WORK TASK - What is the number of lines in this listing that include "varios"? Answer with that number only.
- - -
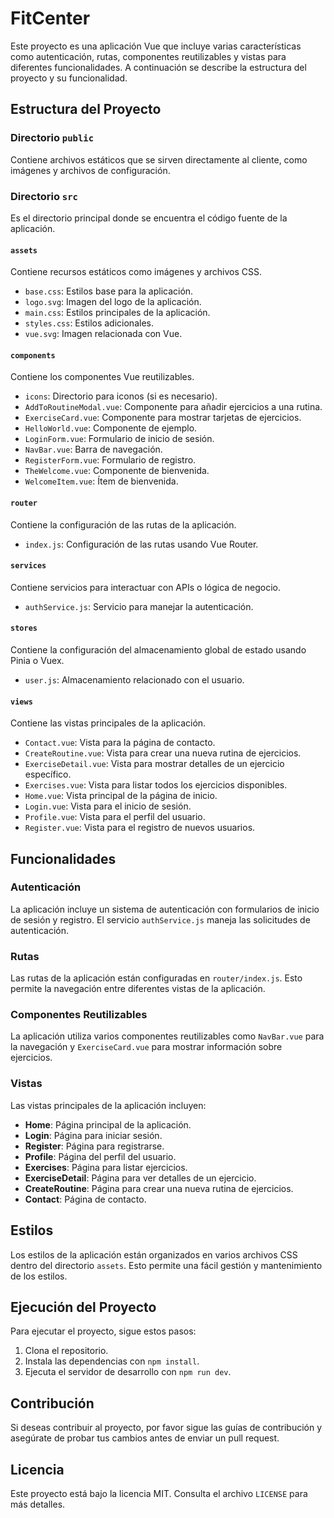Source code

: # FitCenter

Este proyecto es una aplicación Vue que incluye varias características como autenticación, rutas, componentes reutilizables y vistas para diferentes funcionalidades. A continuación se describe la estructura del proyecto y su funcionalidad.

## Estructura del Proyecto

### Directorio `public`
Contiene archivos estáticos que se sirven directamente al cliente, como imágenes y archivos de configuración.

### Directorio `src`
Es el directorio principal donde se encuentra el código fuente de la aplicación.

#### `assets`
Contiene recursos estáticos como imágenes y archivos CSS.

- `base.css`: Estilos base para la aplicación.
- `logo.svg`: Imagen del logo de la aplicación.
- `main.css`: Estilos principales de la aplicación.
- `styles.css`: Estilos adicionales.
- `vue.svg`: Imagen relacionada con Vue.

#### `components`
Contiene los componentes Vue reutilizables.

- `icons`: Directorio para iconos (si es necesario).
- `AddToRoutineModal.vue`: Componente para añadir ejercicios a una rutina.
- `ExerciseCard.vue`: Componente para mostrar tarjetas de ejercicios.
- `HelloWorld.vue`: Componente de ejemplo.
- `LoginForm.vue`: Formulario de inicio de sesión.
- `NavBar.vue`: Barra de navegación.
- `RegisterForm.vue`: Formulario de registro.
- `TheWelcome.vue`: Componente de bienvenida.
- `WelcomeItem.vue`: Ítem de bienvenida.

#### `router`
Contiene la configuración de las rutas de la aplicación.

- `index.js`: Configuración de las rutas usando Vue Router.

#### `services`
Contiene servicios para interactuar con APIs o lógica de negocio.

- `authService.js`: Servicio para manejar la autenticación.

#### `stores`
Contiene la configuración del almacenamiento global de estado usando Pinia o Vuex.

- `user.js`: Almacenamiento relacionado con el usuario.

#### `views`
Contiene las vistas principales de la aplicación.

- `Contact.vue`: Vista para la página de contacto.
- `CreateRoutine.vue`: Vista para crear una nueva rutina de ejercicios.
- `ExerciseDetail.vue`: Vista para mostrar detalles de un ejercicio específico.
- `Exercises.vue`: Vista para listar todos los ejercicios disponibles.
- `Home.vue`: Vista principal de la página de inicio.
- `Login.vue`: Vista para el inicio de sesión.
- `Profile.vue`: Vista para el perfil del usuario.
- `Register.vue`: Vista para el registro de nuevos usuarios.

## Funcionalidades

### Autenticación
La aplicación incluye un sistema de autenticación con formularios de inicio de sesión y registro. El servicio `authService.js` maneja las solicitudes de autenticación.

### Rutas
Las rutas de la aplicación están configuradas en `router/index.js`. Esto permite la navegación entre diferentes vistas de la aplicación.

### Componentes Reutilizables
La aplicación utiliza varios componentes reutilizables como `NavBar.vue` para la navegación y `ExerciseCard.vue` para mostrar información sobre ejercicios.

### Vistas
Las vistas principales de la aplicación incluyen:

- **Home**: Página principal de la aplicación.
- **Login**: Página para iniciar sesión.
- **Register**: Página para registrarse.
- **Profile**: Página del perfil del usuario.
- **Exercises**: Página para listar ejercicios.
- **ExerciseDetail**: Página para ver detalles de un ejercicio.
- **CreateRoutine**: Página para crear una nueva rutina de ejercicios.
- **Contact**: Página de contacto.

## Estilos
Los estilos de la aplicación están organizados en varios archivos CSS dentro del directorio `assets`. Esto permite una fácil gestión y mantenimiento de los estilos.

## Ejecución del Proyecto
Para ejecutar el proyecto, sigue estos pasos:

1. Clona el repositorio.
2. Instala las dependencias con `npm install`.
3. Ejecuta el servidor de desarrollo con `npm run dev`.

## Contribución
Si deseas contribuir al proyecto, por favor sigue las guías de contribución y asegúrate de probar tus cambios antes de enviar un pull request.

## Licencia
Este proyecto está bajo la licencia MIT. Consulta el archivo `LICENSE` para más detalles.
- - -
REPLY TO THE TASK - 2